What is most surprising is that this Fortune 500 general manager is an excellent leader. His staff raves about his leadership, especially how he inspires and encourages them to take on new challenges that helps them grow right along with the company.
Sadly, he’s not alone when it comes to feeling like a reluctant or accidental leader. I see it demonstrated over and over again in the C-level suite as well as departments throughout companies that I work with. Plain and simple, it’s a negative habit that a lot of people use.
As I listen carefully to their stories, these professionals actually tell me that they have very little to do with their success. Somehow it just materialized for them. They were lucky. No one else wanted to do their job so they stepped forward. They just happen to be good at “fooling” others. That one project that went particularly well was a fluke. And so it goes with the infinite variations on the accidental leader story.



And it isn’t limited to the corporate world. High achieving celebrities like comic Tina Fey and author Maya Angelo admit to being plagued by feeling like an imposter during their career. Self-doubt has impacted actor Gerard Butler (Phantom of the Opera and other movies). When asked if ever thought he was a fraud, he said: “Maybe 18 hours a day. Do I spend more time damning myself than promoting myself? Absolutely.”
If you have ever felt this way, then welcome to the club. Clearly, you are in good company with millions of other successful men and women who have fallen into this accidental frame of mind trap.

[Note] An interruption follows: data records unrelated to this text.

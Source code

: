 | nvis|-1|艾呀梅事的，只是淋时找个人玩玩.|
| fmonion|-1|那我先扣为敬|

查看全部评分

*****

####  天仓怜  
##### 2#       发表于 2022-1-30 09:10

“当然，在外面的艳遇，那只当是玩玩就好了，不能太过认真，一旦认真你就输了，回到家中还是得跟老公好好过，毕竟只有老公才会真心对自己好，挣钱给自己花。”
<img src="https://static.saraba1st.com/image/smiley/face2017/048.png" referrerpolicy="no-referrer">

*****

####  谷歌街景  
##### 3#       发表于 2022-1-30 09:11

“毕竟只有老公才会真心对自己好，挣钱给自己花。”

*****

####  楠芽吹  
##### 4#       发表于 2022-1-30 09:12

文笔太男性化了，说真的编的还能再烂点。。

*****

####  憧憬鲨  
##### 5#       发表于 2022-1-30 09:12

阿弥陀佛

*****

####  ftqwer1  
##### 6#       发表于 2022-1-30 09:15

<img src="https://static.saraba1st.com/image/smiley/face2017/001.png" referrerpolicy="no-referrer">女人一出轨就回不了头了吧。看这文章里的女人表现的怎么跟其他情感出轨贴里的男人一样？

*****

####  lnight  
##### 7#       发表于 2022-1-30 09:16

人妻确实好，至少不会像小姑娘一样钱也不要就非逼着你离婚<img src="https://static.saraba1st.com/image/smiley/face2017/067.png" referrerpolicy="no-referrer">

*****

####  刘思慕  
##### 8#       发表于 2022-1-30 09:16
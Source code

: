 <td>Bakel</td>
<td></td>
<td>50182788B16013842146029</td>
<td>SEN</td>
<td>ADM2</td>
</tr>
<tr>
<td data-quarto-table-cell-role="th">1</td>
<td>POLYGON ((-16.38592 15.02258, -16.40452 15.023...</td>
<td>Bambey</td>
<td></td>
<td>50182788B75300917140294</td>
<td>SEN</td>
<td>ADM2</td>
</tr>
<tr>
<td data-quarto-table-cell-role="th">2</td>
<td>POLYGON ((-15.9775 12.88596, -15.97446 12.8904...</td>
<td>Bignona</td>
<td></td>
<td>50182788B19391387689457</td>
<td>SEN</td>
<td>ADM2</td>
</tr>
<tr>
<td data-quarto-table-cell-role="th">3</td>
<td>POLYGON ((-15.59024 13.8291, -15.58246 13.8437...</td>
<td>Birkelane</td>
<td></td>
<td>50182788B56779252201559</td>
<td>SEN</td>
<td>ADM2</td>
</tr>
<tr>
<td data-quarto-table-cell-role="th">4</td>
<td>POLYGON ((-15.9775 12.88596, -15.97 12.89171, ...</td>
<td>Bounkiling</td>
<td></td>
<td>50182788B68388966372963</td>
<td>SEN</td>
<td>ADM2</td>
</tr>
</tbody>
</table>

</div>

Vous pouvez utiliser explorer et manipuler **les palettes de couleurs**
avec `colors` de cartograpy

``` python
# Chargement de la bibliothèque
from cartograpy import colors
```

Stop selling yourself short and playing small 
Even though it’s normal, stop all the doubt, especially the focus on your flaws. It’s time to stand up for your authentic self. Let your values guide your leadership. Show people around you that it’s okay to be a strong, capable and confident leader.
Encourage others to see an opportunity to change things for the better and go for it. Take all your hard fought battles and help others learn from them. Share what really helped you, and what held you back big time. Talk about what techniques work best for you. And ask others what works best for them. Share the good and the bad; they’re both valuable. Apologize when things go wrong. But please don’t pretend you have little going for you.
Why? It’s not all about you. Remember, it’s your duty to pay it forward. Help people coming up around you to make the contribution they’re here to make, too. They need your leadership more than ever.
Show others how it’s done. Let them see you shine. No need to be all bragging, which is what you likely fear. Instead, model what humble, vulnerable, strong leadership looks like. Stand tall in who you are and tell a more powerful story about your leadership.
How? Stop describing what you can’t do. What you didn’t do. What you don’t do very well. What you’re missing. How others are better. How sometimes you don’t speak up.

Accept my challenge now to tell a bolder story 
1. Declare what you stand for. Let others know you are proud to lead, what vision you have and what values you hold.
2. Think strategically about what has made you successful (and what has stopped you along the way). Then create a new story to help guide others to come up the ranks with you.
3. Be positive. Foster a culture of optimism. Talk about what is possible. What you have accomplished. Where you get the most ROI for your efforts. And for God’s sake stop focusing on all the terrible, awful problems that will never go away.
Get busy. Start making a difference. Be a model of what leadership CAN be. And light the path for others to follow.